• Flying Frog Productions brought lots of (half-finished) expansions for Shadows of Brimstone to Gen Con 2015 long before they'll be available at retail outlets, with the miniatures included in these expansions being complete, but the packaging consisting only of a stickered box and the paper components being desktop quality since the other material is still in the works.
• Designer Kris Gould's Switching Tracks from his Wattsalpoag Games has you playing pick-up-and-deliver with goods across the U.S., switching connections between tracks along the way to move faster and block others on your way to fulfilling five contracts.

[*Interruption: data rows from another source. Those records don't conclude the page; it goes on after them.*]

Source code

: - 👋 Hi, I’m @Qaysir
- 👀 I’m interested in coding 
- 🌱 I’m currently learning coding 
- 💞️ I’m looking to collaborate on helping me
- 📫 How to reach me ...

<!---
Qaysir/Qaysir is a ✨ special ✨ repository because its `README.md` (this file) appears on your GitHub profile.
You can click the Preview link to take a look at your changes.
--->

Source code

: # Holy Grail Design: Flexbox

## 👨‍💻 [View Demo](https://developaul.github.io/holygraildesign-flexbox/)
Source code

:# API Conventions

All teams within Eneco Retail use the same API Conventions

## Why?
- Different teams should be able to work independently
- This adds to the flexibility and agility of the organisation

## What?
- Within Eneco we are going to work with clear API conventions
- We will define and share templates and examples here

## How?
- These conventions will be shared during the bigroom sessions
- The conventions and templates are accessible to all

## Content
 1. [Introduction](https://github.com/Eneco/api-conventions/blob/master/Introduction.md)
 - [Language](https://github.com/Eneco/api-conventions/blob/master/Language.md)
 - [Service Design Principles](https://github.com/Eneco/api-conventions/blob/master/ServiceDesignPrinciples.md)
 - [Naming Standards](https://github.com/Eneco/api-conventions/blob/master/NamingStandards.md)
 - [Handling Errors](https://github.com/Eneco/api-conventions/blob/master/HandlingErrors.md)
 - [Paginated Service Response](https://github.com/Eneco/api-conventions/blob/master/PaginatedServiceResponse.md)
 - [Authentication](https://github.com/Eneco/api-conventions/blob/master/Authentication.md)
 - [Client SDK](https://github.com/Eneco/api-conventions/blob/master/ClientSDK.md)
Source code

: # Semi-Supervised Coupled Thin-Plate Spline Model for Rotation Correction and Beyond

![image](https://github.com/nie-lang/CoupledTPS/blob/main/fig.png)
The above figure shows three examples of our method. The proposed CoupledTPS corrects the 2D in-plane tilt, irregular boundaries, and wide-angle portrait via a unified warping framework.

• Roberto Fraga excels in quick-playing games, and Me Want Cookies! from Le Scorpion Masqué and IELLO is a prime example of this, with the design being ideal for restaurant play while you're waiting for dessert.
• Te Kuiti from designers William Baldwin and Jim Harmon and publisher Ludically is a two-player game in which one person tries to fence in sheep and the other tries to keep from being fenced in. Solitaire rules are also available.

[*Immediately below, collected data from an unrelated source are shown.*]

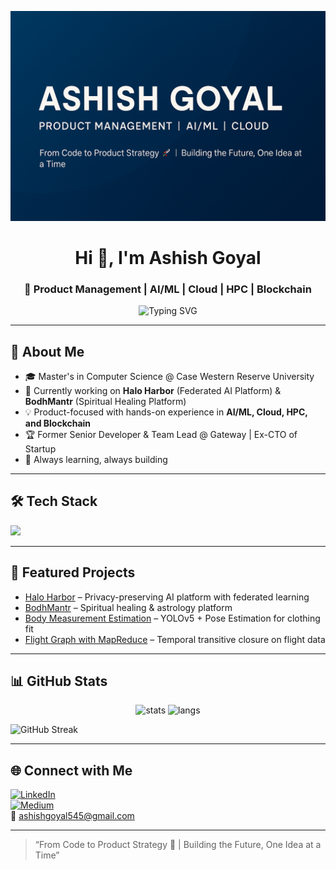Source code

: <!-- Profile Banner -->
![Banner](./banner.png) <!-- Upload a banner image to your repo and update the filename -->

<h1 align="center">Hi 👋, I'm Ashish Goyal</h1>
<h3 align="center">🚀 Product Management | AI/ML | Cloud | HPC | Blockchain</h3>

<p align="center">
  <img src="https://readme-typing-svg.demolab.com?font=Fira+Code&size=22&pause=1000&color=F75C7E&center=true&vCenter=true&width=600&lines=Product+Manager+%7C+AI+%7C+Cloud;Ex-CTO+%7C+Senior+Developer+%7C+Leader;Always+Learning+%7C+Always+Building" alt="Typing SVG" />
</p>

---

## 🚀 About Me
- 🎓 Master's in Computer Science @ Case Western Reserve University  
- 🔭 Currently working on **Halo Harbor** (Federated AI Platform) & **BodhMantr** (Spiritual Healing Platform)  
- 💡 Product-focused with hands-on experience in **AI/ML, Cloud, HPC, and Blockchain**  
- 🏆 Former Senior Developer & Team Lead @ Gateway | Ex-CTO of Startup  
- 🌱 Always learning, always building  

---

## 🛠️ Tech Stack
<p align="left">
  <img src="https://skillicons.dev/icons?i=python,cpp,java,js,react,nodejs,aws,kubernetes,mongodb,git,linux,docker,spark,hadoop" />
</p>

---

## 📂 Featured Projects
- [Halo Harbor](https://github.com/yourrepo/haloharbor) – Privacy-preserving AI platform with federated learning  
- [BodhMantr](https://bodhmantr.com) – Spiritual healing & astrology platform  
- [Body Measurement Estimation](https://github.com/yourrepo/body-measurement) – YOLOv5 + Pose Estimation for clothing fit  
- [Flight Graph with MapReduce](https://github.com/yourrepo/mapreduce-flight) – Temporal transitive closure on flight data  

---

## 📊 GitHub Stats
<p align="center">
  <img src="https://github-readme-stats.vercel.app/api?username=ashishgoyal545&show_icons=true&theme=radical" alt="stats"/>
  <img src="https://github-readme-stats.vercel.app/api/top-langs/?username=ashishgoyal545&layout=compact&theme=radical" alt="langs"/>
</p>

![GitHub Streak](https://streak-stats.demolab.com?user=ashishgoyal545&theme=radical)

---

## 🌐 Connect with Me
[![LinkedIn](https://img.shields.io/badge/LinkedIn-Connect-blue?logo=linkedin)](https://linkedin.com/in/ashishgoyal345)  
[![Medium](https://img.shields.io/badge/Medium-Read%20my%20articles-black?logo=medium)](https://medium.com/@ashishgoyal545)  
📧 ashishgoyal545@gmail.com  

---

> “From Code to Product Strategy 🚀 | Building the Future, One Idea at a Time”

• Uwe Eickert from Academy Games ran down what's new and different in Mare Nostrum: Empires, a new edition of Serge Laget's Mare Nostrum that's due out before the end of 2015.
• Gil Hova's The Networks from his own Formal Ferret Games challenges players to run their own television networks, with them needing stars and ads in order to create shows that anyone will watch — but shows age over time, of course, so replacements need to be waiting in the wings for when viewers start to fade away.
• At Origins Game Fair 2014, I played four quick rounds of Jason Kotarski's super-clever deduction-driven microgame Dead Drop from Crash Games, and one year later the game is now in print and encased in a nigh-impenetrable box — not that I think anyone would want to penetrate it, mind you.
• Council of Verona: Collector's Edition from Crash Games pulls together the original Michael Eskue microgame of feuding families, the poison expansion that allows everyone to share the joy of an early death, and the separate Where Art Though Romeo? microgame.